Steve Tennes and his wife own a working produce farm where they also host wedding ceremonies and receptions. As Catholics who believes in traditional marriage they decided the farm will not be used for same-sex wedding ceremonies. Tennes is also a long-standing member of the East Lansing Farmers’ Market, where he sells his fruit, even though his farm is not located in East Lansing. At first glance, someone would be hard-pressed to find a connection between Tennes’ farm as a wedding venue and Tennes’ involvement in the farmers’ market. But when East Lansing officials reached well beyond their borders to punish Tennes for his beliefs, these two facts intersect in East Lansing’s actions against Tennes for his religious beliefs, where a local ordinance overreached its jurisdiction to extend to Country Mill Farm.

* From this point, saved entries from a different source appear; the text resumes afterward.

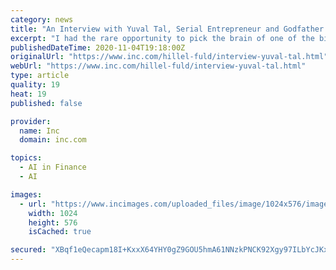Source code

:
 ```yaml
---
category: news
title: "An Interview with Yuval Tal, Serial Entrepreneur and Godfather of Israeli Fintech"
excerpt: "I had the rare opportunity to pick the brain of one of the biggest names in Fintech, Yuval Tal. Yuval has built multiple successful startups and is widely regarded as the godfather of Israeli Fintech."
publishedDateTime: 2020-11-04T19:18:00Z
originalUrl: "https://www.inc.com/hillel-fuld/interview-yuval-tal.html"
webUrl: "https://www.inc.com/hillel-fuld/interview-yuval-tal.html"
type: article
quality: 19
heat: 19
published: false

provider:
  name: Inc
  domain: inc.com

topics:
  - AI in Finance
  - AI

images:
  - url: "https://www.incimages.com/uploaded_files/image/1024x576/image_from_ios_449441.jpg"
    width: 1024
    height: 576
    isCached: true

secured: "XBqf1eQecapm18I+KxxX64YHY0gZ9GOU5hmA61NNzkPNCK92Xgy97ILbYcJKxQNd+oZfPjh5scE7zry51i43UO1Ao96WaPhvq4Y7/ErW1TN/nFBEdMuVcm5Z5/OUtnh08c0Jx7eBLvokbbI2hVpdOtLdSw4eZyEoJYVoosljubbCK35vlDcxr7wzc9aa5AKorahrcoy2xASyrMfc8ZZuLmMDbwz7JEhVewn67OrtodvyrjBiYm3Sw581nz7MRjUuzcQeFwHYgaqqO/n4UBTcuL9LhECJs4o+KfKe4+dt8Ip5Xj3vee9omqzAVZQ+ac8nG/rgexSkf/Yp6vtENB5YZbTqWXClUjMq3J5mdwfc1P0=;IDbODhSCFdH9q03fmCn5KA=="
---
```


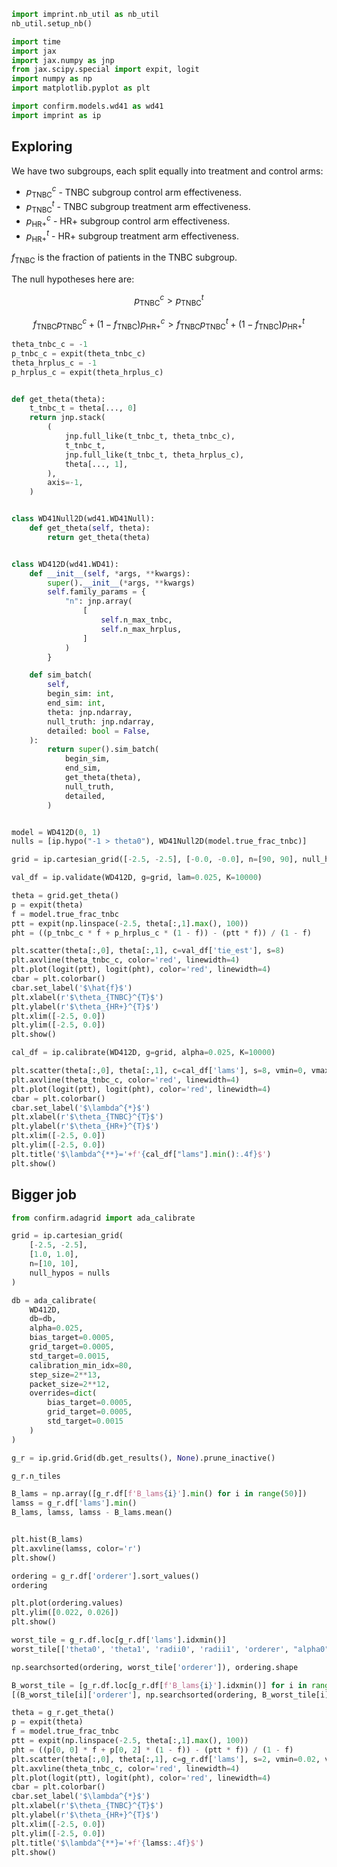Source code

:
 ```python
import imprint.nb_util as nb_util
nb_util.setup_nb()

import time
import jax
import jax.numpy as jnp
from jax.scipy.special import expit, logit
import numpy as np
import matplotlib.pyplot as plt

import confirm.models.wd41 as wd41
import imprint as ip
```

## Exploring

We have two subgroups, each split equally into treatment and control arms:
- $p_{\mathrm{TNBC}}^{c}$ - TNBC subgroup control arm effectiveness.
- $p_{\mathrm{TNBC}}^{t}$ - TNBC subgroup treatment arm effectiveness.
- $p_{\mathrm{HR+}}^{c}$ - HR+ subgroup control arm effectiveness.
- $p_{\mathrm{HR+}}^{t}$ - HR+ subgroup treatment arm effectiveness.
  
$f_{\mathrm{TNBC}}$ is the fraction of patients in the TNBC subgroup.

The null hypotheses here are:

$$
p_{\mathrm{TNBC}}^{c} > p_{\mathrm{TNBC}}^{t}
$$

$$
f_{\mathrm{TNBC}} p_{\mathrm{TNBC}}^{c} + (1 - f_{\mathrm{TNBC}}) p_{\mathrm{HR+}}^{c} > 
f_{\mathrm{TNBC}} p_{\mathrm{TNBC}}^{t} + (1 - f_{\mathrm{TNBC}}) p_{\mathrm{HR+}}^{t}
$$

```python
theta_tnbc_c = -1
p_tnbc_c = expit(theta_tnbc_c)
theta_hrplus_c = -1
p_hrplus_c = expit(theta_hrplus_c)


def get_theta(theta):
    t_tnbc_t = theta[..., 0]
    return jnp.stack(
        (
            jnp.full_like(t_tnbc_t, theta_tnbc_c),
            t_tnbc_t,
            jnp.full_like(t_tnbc_t, theta_hrplus_c),
            theta[..., 1],
        ),
        axis=-1,
    )


class WD41Null2D(wd41.WD41Null):
    def get_theta(self, theta):
        return get_theta(theta)


class WD412D(wd41.WD41):
    def __init__(self, *args, **kwargs):
        super().__init__(*args, **kwargs)
        self.family_params = {
            "n": jnp.array(
                [
                    self.n_max_tnbc,
                    self.n_max_hrplus,
                ]
            )
        }

    def sim_batch(
        self,
        begin_sim: int,
        end_sim: int,
        theta: jnp.ndarray,
        null_truth: jnp.ndarray,
        detailed: bool = False,
    ):
        return super().sim_batch(
            begin_sim,
            end_sim,
            get_theta(theta),
            null_truth,
            detailed,
        )


model = WD412D(0, 1)
nulls = [ip.hypo("-1 > theta0"), WD41Null2D(model.true_frac_tnbc)]

grid = ip.cartesian_grid([-2.5, -2.5], [-0.0, -0.0], n=[90, 90], null_hypos=nulls)

```

```python
val_df = ip.validate(WD412D, g=grid, lam=0.025, K=10000)
```

```python
theta = grid.get_theta()
p = expit(theta)
f = model.true_frac_tnbc
ptt = expit(np.linspace(-2.5, theta[:,1].max(), 100))
pht = ((p_tnbc_c * f + p_hrplus_c * (1 - f)) - (ptt * f)) / (1 - f)
```

```python
plt.scatter(theta[:,0], theta[:,1], c=val_df['tie_est'], s=8)
plt.axvline(theta_tnbc_c, color='red', linewidth=4)
plt.plot(logit(ptt), logit(pht), color='red', linewidth=4)
cbar = plt.colorbar()
cbar.set_label('$\hat{f}$')
plt.xlabel(r'$\theta_{TNBC}^{T}$')
plt.ylabel(r'$\theta_{HR+}^{T}$')
plt.xlim([-2.5, 0.0])
plt.ylim([-2.5, 0.0])
plt.show()
```

```python
cal_df = ip.calibrate(WD412D, g=grid, alpha=0.025, K=10000)
```

```python
plt.scatter(theta[:,0], theta[:,1], c=cal_df['lams'], s=8, vmin=0, vmax=0.05)
plt.axvline(theta_tnbc_c, color='red', linewidth=4)
plt.plot(logit(ptt), logit(pht), color='red', linewidth=4)
cbar = plt.colorbar()
cbar.set_label('$\lambda^{*}$')
plt.xlabel(r'$\theta_{TNBC}^{T}$')
plt.ylabel(r'$\theta_{HR+}^{T}$')
plt.xlim([-2.5, 0.0])
plt.ylim([-2.5, 0.0])
plt.title('$\lambda^{**}='+f'{cal_df["lams"].min():.4f}$')
plt.show()
```

## Bigger job

```python
from confirm.adagrid import ada_calibrate
```

```python
grid = ip.cartesian_grid(
    [-2.5, -2.5],
    [1.0, 1.0],
    n=[10, 10],
    null_hypos = nulls
)
```

```python
db = ada_calibrate(
    WD412D,
    db=db,
    alpha=0.025,
    bias_target=0.0005,
    grid_target=0.0005,
    std_target=0.0015,
    calibration_min_idx=80,
    step_size=2**13,
    packet_size=2**12,
    overrides=dict(
        bias_target=0.0005,
        grid_target=0.0005,
        std_target=0.0015
    )
)
```

```python
g_r = ip.grid.Grid(db.get_results(), None).prune_inactive()
```

```python
g_r.n_tiles
```

```python
B_lams = np.array([g_r.df[f'B_lams{i}'].min() for i in range(50)])
lamss = g_r.df['lams'].min()
B_lams, lamss, lamss - B_lams.mean()
```

```python

plt.hist(B_lams)
plt.axvline(lamss, color='r')
plt.show()
```

```python
ordering = g_r.df['orderer'].sort_values()
ordering
```

```python
plt.plot(ordering.values)
plt.ylim([0.022, 0.026])
plt.show()
```

```python
worst_tile = g_r.df.loc[g_r.df['lams'].idxmin()]
worst_tile[['theta0', 'theta1', 'radii0', 'radii1', 'orderer', "alpha0", 'K', 'lams']]
```

```python
np.searchsorted(ordering, worst_tile['orderer']), ordering.shape
```

```python
B_worst_tile = [g_r.df.loc[g_r.df[f'B_lams{i}'].idxmin()] for i in range(50)]
[(B_worst_tile[i]['orderer'], np.searchsorted(ordering, B_worst_tile[i]['orderer'])) for i in range(50)]
```

```python
theta = g_r.get_theta()
p = expit(theta)
f = model.true_frac_tnbc
ptt = expit(np.linspace(-2.5, theta[:,1].max(), 100))
pht = ((p[0, 0] * f + p[0, 2] * (1 - f)) - (ptt * f)) / (1 - f)
plt.scatter(theta[:,0], theta[:,1], c=g_r.df['lams'], s=2, vmin=0.02, vmax=0.05)
plt.axvline(theta_tnbc_c, color='red', linewidth=4)
plt.plot(logit(ptt), logit(pht), color='red', linewidth=4)
cbar = plt.colorbar()
cbar.set_label('$\lambda^{*}$')
plt.xlabel(r'$\theta_{TNBC}^{T}$')
plt.ylabel(r'$\theta_{HR+}^{T}$')
plt.xlim([-2.5, 0.0])
plt.ylim([-2.5, 0.0])
plt.title('$\lambda^{**}='+f'{lamss:.4f}$')
plt.show()
```
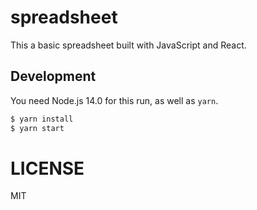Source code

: # spreadsheet

This a basic spreadsheet built with JavaScript and React.

## Development

You need Node.js 14.0 for this run, as well as `yarn`.

```bash
$ yarn install
$ yarn start
```

# LICENSE

MIT
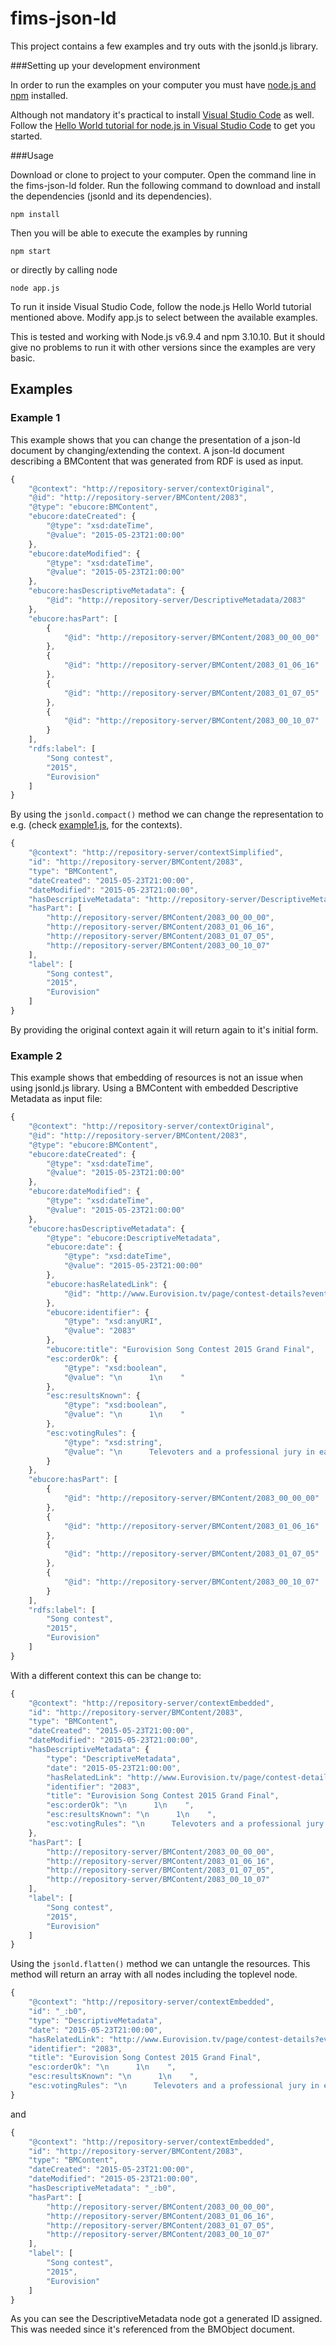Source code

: # fims-json-ld

This project contains a few examples and try outs with the jsonld.js library.

###Setting up your development environment

In order to run the examples on your computer you must have [node.js and npm](https://nodejs.org/en/download/) installed.

Although not mandatory it's practical to install [Visual Studio Code](https://code.visualstudio.com/Download) as well. Follow the [Hello World tutorial for node.js in Visual Studio Code](https://code.visualstudio.com/Docs/runtimes/nodejs) to get you started.

###Usage

Download or clone to project to your computer. Open the command line in the fims-json-ld folder. Run the following command to download and install the dependencies (jsonld and its dependencies).

```
npm install
```

Then you will be able to execute the examples by running 

```
npm start
```

or directly by calling node

```
node app.js
```

To run it inside Visual Studio Code, follow the node.js Hello World tutorial mentioned above. Modify app.js to select between the available examples.

This is tested and working with Node.js v6.9.4 and npm 3.10.10. But it should give no problems to run it with other versions since the examples are very basic.

## Examples

### Example 1

This example shows that you can change the presentation of a json-ld document by changing/extending the context. A json-ld document describing a BMContent that was generated from RDF is used as input. 

```javascript
{
    "@context": "http://repository-server/contextOriginal",
    "@id": "http://repository-server/BMContent/2083",
    "@type": "ebucore:BMContent",
    "ebucore:dateCreated": {
        "@type": "xsd:dateTime",
        "@value": "2015-05-23T21:00:00"
    },
    "ebucore:dateModified": {
        "@type": "xsd:dateTime",
        "@value": "2015-05-23T21:00:00"
    },
    "ebucore:hasDescriptiveMetadata": {
        "@id": "http://repository-server/DescriptiveMetadata/2083"
    },
    "ebucore:hasPart": [
        {
            "@id": "http://repository-server/BMContent/2083_00_00_00"
        },
        {
            "@id": "http://repository-server/BMContent/2083_01_06_16"
        },
        {
            "@id": "http://repository-server/BMContent/2083_01_07_05"
        },
        {
            "@id": "http://repository-server/BMContent/2083_00_10_07"
        }
    ],
    "rdfs:label": [
        "Song contest",
        "2015",
        "Eurovision"
    ]
}
```

By using the `jsonld.compact()` method we can change the representation to e.g. (check [example1.js](example1.js), for the contexts).

```javascript
{
    "@context": "http://repository-server/contextSimplified",
    "id": "http://repository-server/BMContent/2083",
    "type": "BMContent",
    "dateCreated": "2015-05-23T21:00:00",
    "dateModified": "2015-05-23T21:00:00",
    "hasDescriptiveMetadata": "http://repository-server/DescriptiveMetadata/2083",
    "hasPart": [
        "http://repository-server/BMContent/2083_00_00_00",
        "http://repository-server/BMContent/2083_01_06_16",
        "http://repository-server/BMContent/2083_01_07_05",
        "http://repository-server/BMContent/2083_00_10_07"
    ],
    "label": [
        "Song contest",
        "2015",
        "Eurovision"
    ]
}
```

By providing the original context again it will return again to it's initial form.

### Example 2

This example shows that embedding of resources is not an issue when using jsonld.js library. Using a BMContent with embedded Descriptive Metadata as input file:

```javascript
{
    "@context": "http://repository-server/contextOriginal",
    "@id": "http://repository-server/BMContent/2083",
    "@type": "ebucore:BMContent",
    "ebucore:dateCreated": {
        "@type": "xsd:dateTime",
        "@value": "2015-05-23T21:00:00"
    },
    "ebucore:dateModified": {
        "@type": "xsd:dateTime",
        "@value": "2015-05-23T21:00:00"
    },
    "ebucore:hasDescriptiveMetadata": {
        "@type": "ebucore:DescriptiveMetadata",
        "ebucore:date": {
            "@type": "xsd:dateTime",
            "@value": "2015-05-23T21:00:00"
        },
        "ebucore:hasRelatedLink": {
            "@id": "http://www.Eurovision.tv/page/contest-details?event=2083"
        },
        "ebucore:identifier": {
            "@type": "xsd:anyURI",
            "@value": "2083"
        },
        "ebucore:title": "Eurovision Song Contest 2015 Grand Final",
        "esc:orderOk": {
            "@type": "xsd:boolean",
            "@value": "\n      1\n    "
        },
        "esc:resultsKnown": {
            "@type": "xsd:boolean",
            "@value": "\n      1\n    "
        },
        "esc:votingRules": {
            "@type": "xsd:string",
            "@value": "\n      Televoters and a professional jury in each country have a 50% stake in the outcome. The votes are revealed by spokespeople from all participating countries.\n    "
        }
    },
    "ebucore:hasPart": [
        {
            "@id": "http://repository-server/BMContent/2083_00_00_00"
        },
        {
            "@id": "http://repository-server/BMContent/2083_01_06_16"
        },
        {
            "@id": "http://repository-server/BMContent/2083_01_07_05"
        },
        {
            "@id": "http://repository-server/BMContent/2083_00_10_07"
        }
    ],
    "rdfs:label": [
        "Song contest",
        "2015",
        "Eurovision"
    ]
}
```

With a different context this can be change to: 

```javascript
{
    "@context": "http://repository-server/contextEmbedded",
    "id": "http://repository-server/BMContent/2083",
    "type": "BMContent",
    "dateCreated": "2015-05-23T21:00:00",
    "dateModified": "2015-05-23T21:00:00",
    "hasDescriptiveMetadata": {
        "type": "DescriptiveMetadata",
        "date": "2015-05-23T21:00:00",
        "hasRelatedLink": "http://www.Eurovision.tv/page/contest-details?event=2083",
        "identifier": "2083",
        "title": "Eurovision Song Contest 2015 Grand Final",
        "esc:orderOk": "\n      1\n    ",
        "esc:resultsKnown": "\n      1\n    ",
        "esc:votingRules": "\n      Televoters and a professional jury in each country have a 50% stake in the outcome. The votes are revealed by spokespeople from all participating countries.\n    "
    },
    "hasPart": [
        "http://repository-server/BMContent/2083_00_00_00",
        "http://repository-server/BMContent/2083_01_06_16",
        "http://repository-server/BMContent/2083_01_07_05",
        "http://repository-server/BMContent/2083_00_10_07"
    ],
    "label": [
        "Song contest",
        "2015",
        "Eurovision"
    ]
}
```

Using the `jsonld.flatten()` method we can untangle the resources. This method will return an array with all nodes including the toplevel node.

```javascript
{
    "@context": "http://repository-server/contextEmbedded",
    "id": "_:b0",
    "type": "DescriptiveMetadata",
    "date": "2015-05-23T21:00:00",
    "hasRelatedLink": "http://www.Eurovision.tv/page/contest-details?event=2083",
    "identifier": "2083",
    "title": "Eurovision Song Contest 2015 Grand Final",
    "esc:orderOk": "\n      1\n    ",
    "esc:resultsKnown": "\n      1\n    ",
    "esc:votingRules": "\n      Televoters and a professional jury in each country have a 50% stake in the outcome. The votes are revealed by spokespeople from all participating countries.\n    "
}
```

and

```javascript
{
    "@context": "http://repository-server/contextEmbedded",
    "id": "http://repository-server/BMContent/2083",
    "type": "BMContent",
    "dateCreated": "2015-05-23T21:00:00",
    "dateModified": "2015-05-23T21:00:00",
    "hasDescriptiveMetadata": "_:b0",
    "hasPart": [
        "http://repository-server/BMContent/2083_00_00_00",
        "http://repository-server/BMContent/2083_01_06_16",
        "http://repository-server/BMContent/2083_01_07_05",
        "http://repository-server/BMContent/2083_00_10_07"
    ],
    "label": [
        "Song contest",
        "2015",
        "Eurovision"
    ]
}
```

As you can see the DescriptiveMetadata node got a generated ID assigned. This was needed since it's referenced from the BMObject document.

        East Lansing decided that the city’s “sexual orientation and gender identity” (SOGI) ordinance should apply to Tennes after seeing his Facebook comments affirming traditional marriage, but not same-sex marriage. Since Tennes does not reside in East Lansing, the city bypassed that integral fact by requiring its farmers’ market vendors to abide by statements pulled from the SOGI ordinance. As a result it makes the ability to sell produce at a farmers’ market conditional upon giving up one’s rights to free speech, free press, and free exercise of religion. No individual had ever complained to any authority of discriminatory treatment from Tennes, but the government decided to act against Tennes regardless of any citizen complaint.


        The court case against the City of East Lansing provides an excellent practical example of these abstract dangers of SOGI laws. These laws are characterized by language that “lack[s] clear definitions of what discrimination on the basis of ‘sexual orientation’ and ‘gender identity’ means, what conduct can and cannot be penalized,” and allows for decisions to be made off of subjectivity rather than objectivity. (Ryan Anderson: “Sexual Orientation and Gender Identity (SOGI) Laws Threaten Freedom.”)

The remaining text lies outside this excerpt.